Se o ministro reafirma o compromisso de ligar Lisboa a Madrid em 2013, já o professor de engenharia civil que assina o projecto da Tave Tejo é mais cauteloso e admite que os compromissos "poderão muito bem ser adiados para 2014 ou 2015".
Ao PÚBLICO, Adão da Fonseca, catedrático da Faculdade de Economia do Porto, diz que, para já, o processo ainda está a decorrer dentro dos prazos, e o que estava inicialmente previsto - iniciar os trabalhos no segundo semestre deste ano para ter a construção da parte ferroviária no terreno em 2012 - ainda pode ser cumprido. "Estamos a falar de prazos apertados de construção, mas ainda é possível conseguir esse calendário. Mas também não será grave se, em vez de 2013, os comboios só circularem em 2014. O que me parece importante é que circulem e Portugal esteja integrado numa rede de mobilidade europeia cuja necessidade é tão visível como [mostram] as últimas restrições no espaço aéreo", argumenta.
Tal como no processo da Auto-Estradas do Centro - o primeiro projecto a ser "sacrificado" pelo Governo para tranquilizar mercados e apelos da sociedade civil - o projecto da terceira travessia do Tejo vai ser redimensionado na fase das negociações com os concorrentes. Não será, por isso, necessário lançar um novo concurso. Até porque, diz Adão da Fonseca, as peças (tabuleiro rodoviário, ferroviário, acessibilidades) estão bem identificadas no processo e, tecnicamente, "é perfeitamente possível avançar com a obra de uma forma faseada".
A decisão de "congelar", por agora, o tabuleiro rodoviário poderá significar uma poupança na ordem dos 700 milhões de euros. Contudo, os custos de construção podem ser maiores quando, mais tarde, o Governo quiser construir esta infra-estrutura. As maiores economias serão nas acessibilidades que deixam de ser precisas na margem de Lisboa e no Barreiro.
Ontem, no Ministério das Obras Públicas, em Lisboa, uma sala cheia - com Mário Lino sentado na primeira fila - aplaudiu a assinatura do contrato de concessão entre o Estado e a Elos, o consórcio que vai construir o primeiro troço de Alta Velocidade em Portugal.

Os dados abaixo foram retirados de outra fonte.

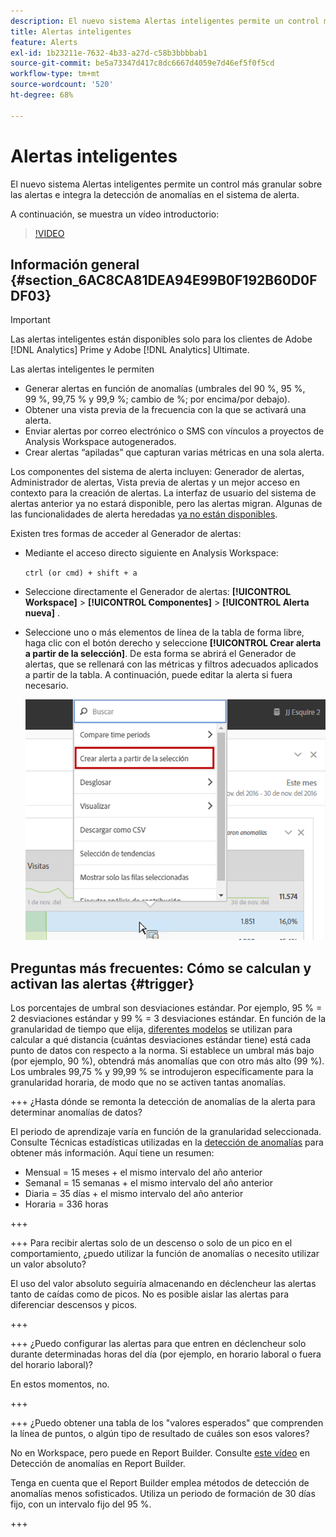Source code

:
 ```yaml
---
description: El nuevo sistema Alertas inteligentes permite un control más granular sobre las alertas e integra la detección de anomalías en el sistema de alerta.
title: Alertas inteligentes
feature: Alerts
exl-id: 1b23211e-7632-4b33-a27d-c58b3bbbbab1
source-git-commit: be5a73347d417c8dc6667d4059e7d46ef5f0f5cd
workflow-type: tm+mt
source-wordcount: '520'
ht-degree: 68%

---
```


# Alertas inteligentes

El nuevo sistema Alertas inteligentes permite un control más granular sobre las alertas e integra la detección de anomalías en el sistema de alerta.

A continuación, se muestra un vídeo introductorio:

>[!VIDEO](https://video.tv.adobe.com/v/25446/?quality=12)

## Información general {#section_6AC8CA81DEA94E99B0F192B60D0FDF03}

>[!IMPORTANT]
>
>Las alertas inteligentes están disponibles solo para los clientes de Adobe [!DNL Analytics] Prime y Adobe [!DNL Analytics] Ultimate.

Las alertas inteligentes le permiten

* Generar alertas en función de anomalías (umbrales del 90 %, 95 %, 99 %, 99,75 % y 99,9 %; cambio de %; por encima/por debajo).
* Obtener una vista previa de la frecuencia con la que se activará una alerta.
* Enviar alertas por correo electrónico o SMS con vínculos a proyectos de Analysis Workspace autogenerados.
* Crear alertas “apiladas” que capturan varias métricas en una sola alerta.

Los componentes del sistema de alerta incluyen: Generador de alertas, Administrador de alertas, Vista previa de alertas y un mejor acceso en contexto para la creación de alertas. La interfaz de usuario del sistema de alertas anterior ya no estará disponible, pero las alertas migran. Algunas de las funcionalidades de alerta heredadas [ya no están disponibles](https://experienceleague.adobe.com/docs/analytics/analyze/reports-analytics/alerts.html?lang=es).

Existen tres formas de acceder al Generador de alertas:

* Mediante el acceso directo siguiente en Analysis Workspace:

  `ctrl (or cmd) + shift + a`
* Seleccione directamente el Generador de alertas: **[!UICONTROL Workspace]** > **[!UICONTROL Componentes]** > **[!UICONTROL Alerta nueva]** .
* Seleccione uno o más elementos de línea de la tabla de forma libre, haga clic con el botón derecho y seleccione **[!UICONTROL Crear alerta a partir de la selección]**. De esta forma se abrirá el Generador de alertas, que se rellenará con las métricas y filtros adecuados aplicados a partir de la tabla. A continuación, puede editar la alerta si fuera necesario.

  ![](assets/create-alert-from-selection.png)


## Preguntas más frecuentes: Cómo se calculan y activan las alertas {#trigger}

Los porcentajes de umbral son desviaciones estándar. Por ejemplo, 95 % = 2 desviaciones estándar y 99 % = 3 desviaciones estándar. En función de la granularidad de tiempo que elija, [diferentes modelos](/help/analyze/analysis-workspace/c-anomaly-detection/statistics-anomaly-detection.md) se utilizan para calcular a qué distancia (cuántas desviaciones estándar tiene) está cada punto de datos con respecto a la norma. Si establece un umbral más bajo (por ejemplo, 90 %), obtendrá más anomalías que con otro más alto (99 %). Los umbrales 99,75 % y 99,99 % se introdujeron específicamente para la granularidad horaria, de modo que no se activen tantas anomalías.

+++ ¿Hasta dónde se remonta la detección de anomalías de la alerta para determinar anomalías de datos?

El periodo de aprendizaje varía en función de la granularidad seleccionada. Consulte Técnicas estadísticas utilizadas en la <a href="/help/analyze/analysis-workspace/c-anomaly-detection/statistics-anomaly-detection.md">detección de anomalías</a> para obtener más información. Aquí tiene un resumen:

* Mensual = 15 meses + el mismo intervalo del año anterior
* Semanal = 15 semanas + el mismo intervalo del año anterior
* Diaria = 35 días + el mismo intervalo del año anterior
* Horaria = 336 horas

+++

+++ Para recibir alertas solo de un descenso o solo de un pico en el comportamiento, ¿puedo utilizar la función de anomalías o necesito utilizar un valor absoluto?

El uso del valor absoluto seguiría almacenando en déclencheur las alertas tanto de caídas como de picos. No es posible aislar las alertas para diferenciar descensos y picos.

+++

+++ ¿Puedo configurar las alertas para que entren en déclencheur solo durante determinadas horas del día (por ejemplo, en horario laboral o fuera del horario laboral)?

En estos momentos, no.

+++

+++ ¿Puedo obtener una tabla de los &quot;valores esperados&quot; que comprenden la línea de puntos, o algún tipo de resultado de cuáles son esos valores?

No en Workspace, pero puede en Report Builder. Consulte [este vídeo](https://experienceleague.adobe.com/docs/analytics-learn/tutorials/exporting/report-builder/anomaly-detection-in-report-builder.html?lang=es) en Detección de anomalías en Report Builder.

Tenga en cuenta que el Report Builder emplea métodos de detección de anomalías menos sofisticados. Utiliza un periodo de formación de 30 días fijo, con un intervalo fijo del 95 %.

+++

A preparação da obra durou dois anos e meio, o que para as empresas envolvidas fez com que "alguns projectos lá fora tivessem de ficar para trás", disse Pedro Gonçalves, presidente da Soares da Costa.
Sem querer comentar a opção política dos investimentos, apelou a que todas as decisões sobre adiamento ou suspensão sejam tomadas em conjunto com os empresários e com "largo consenso, para dar estabilidade" e permitir ao sector privado "orientar as suas opções". "O que necessitamos é de um quadro claro para o desenvolvimento da actividade futura", disse, acrescentando que as empresas não podem "ser chamadas para picos de desenvolvimento" e depois terem de se dimensionar.
Para já, certo é que o TGV entre Poceirão e Caia estará pronto em 2013, mas dificilmente o comboio rápido conseguirá chegar a horas a Lisboa.